Adebayo Adeleye

Personal information
- Date of birth: 17 May 2000 (age 26)
- Place of birth: Warri, Nigeria
- Height: 1.80 m (5 ft 11 in)
- Position: Goalkeeper

Team information
- Current team: Zakynthos
- Number: 24

Youth career
- 0000–2018: B-United Football Academy
- 2018–2019: Hapoel Jerusalem

Senior career*
- Years: Team / Apps / (Gls)
- 2019–2020: Hapoel Katamon / 33 / (0)
- 2020–2024: Hapoel Jerusalem / 103 / (0)
- 2024–2025: Enosis Neon Paralimni / 30 / (0)
- 2025–2026: Volos / 0 / (0)
- 2026: Enosis Neon Paralimni / 7 / (0)
- 2026–: Zakynthos / 1 / (0)

International career^{‡}
- 2017: Nigeria U17
- 2018: Nigeria U20
- 2023–: Nigeria / 2 / (0)

= Adebayo Adeleye =

Nigerian footballer (born 2000)

Adebayo Adeleye (born 17 May 2000) is a Nigerian professional footballer who plays as a goalkeeper for Super League Greece 2 club Zakynthos.

==Club career==
Adebayo Adeleye joined 2018 from the B-United Football Academy in the Alimosho Local Government Area of Lagos State, to Hapoel Katamon after failing to play in the Nigeria Premier League.

In August 2019, Adeleye made his senior debut for Hapoel Jerusalem in a match against Hapoel Rishon LeZion. The following season, he helped his club to promotion to the Israeli Premier League with 19 clean sheets after they finished as runners-up in the Liga Leumit. Following promotion, he made his professional debut in August 2021, keeping a clean sheet in a 0–0 draw with Hapoel Nof HaGalil.
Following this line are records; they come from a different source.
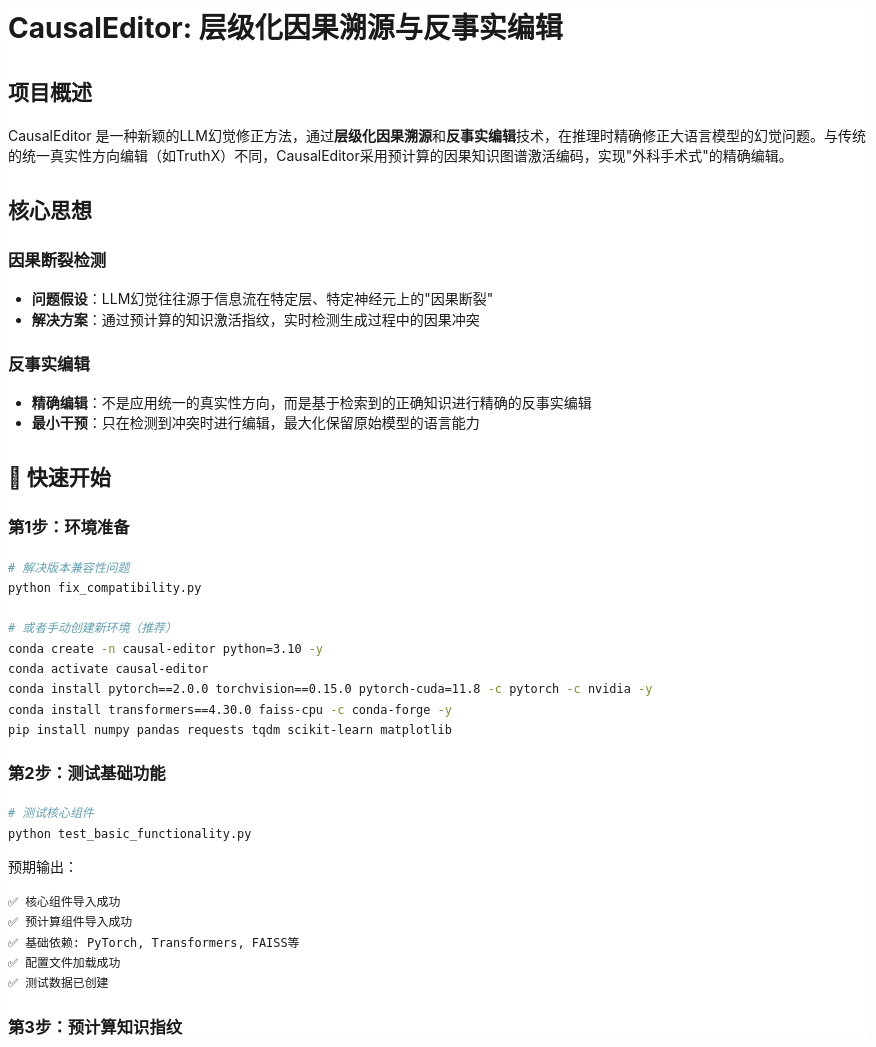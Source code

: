 # CausalEditor: 层级化因果溯源与反事实编辑

## 项目概述

CausalEditor 是一种新颖的LLM幻觉修正方法，通过**层级化因果溯源**和**反事实编辑**技术，在推理时精确修正大语言模型的幻觉问题。与传统的统一真实性方向编辑（如TruthX）不同，CausalEditor采用预计算的因果知识图谱激活编码，实现"外科手术式"的精确编辑。

## 核心思想

### 因果断裂检测
- **问题假设**：LLM幻觉往往源于信息流在特定层、特定神经元上的"因果断裂"
- **解决方案**：通过预计算的知识激活指纹，实时检测生成过程中的因果冲突

### 反事实编辑
- **精确编辑**：不是应用统一的真实性方向，而是基于检索到的正确知识进行精确的反事实编辑
- **最小干预**：只在检测到冲突时进行编辑，最大化保留原始模型的语言能力

## 🚀 快速开始

### 第1步：环境准备

```bash
# 解决版本兼容性问题
python fix_compatibility.py

# 或者手动创建新环境（推荐）
conda create -n causal-editor python=3.10 -y
conda activate causal-editor
conda install pytorch==2.0.0 torchvision==0.15.0 pytorch-cuda=11.8 -c pytorch -c nvidia -y
conda install transformers==4.30.0 faiss-cpu -c conda-forge -y
pip install numpy pandas requests tqdm scikit-learn matplotlib
```

### 第2步：测试基础功能

```bash
# 测试核心组件
python test_basic_functionality.py
```

预期输出：
```
✅ 核心组件导入成功
✅ 预计算组件导入成功
✅ 基础依赖: PyTorch, Transformers, FAISS等
✅ 配置文件加载成功
✅ 测试数据已创建
```

### 第3步：预计算知识指纹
On 2 July 2024 signed for the Cypriot First Division club Enosis Neon Paralimni.

==International career==
Adeleye was part of the Nigeria U17 in 2017 and 2018 of the Nigeria national under-20 football team. In June 2022, he received his first call-up to the senior squad. On 18 June 2023, he made his senior international debut in a 3–2 win over Sierra Leone.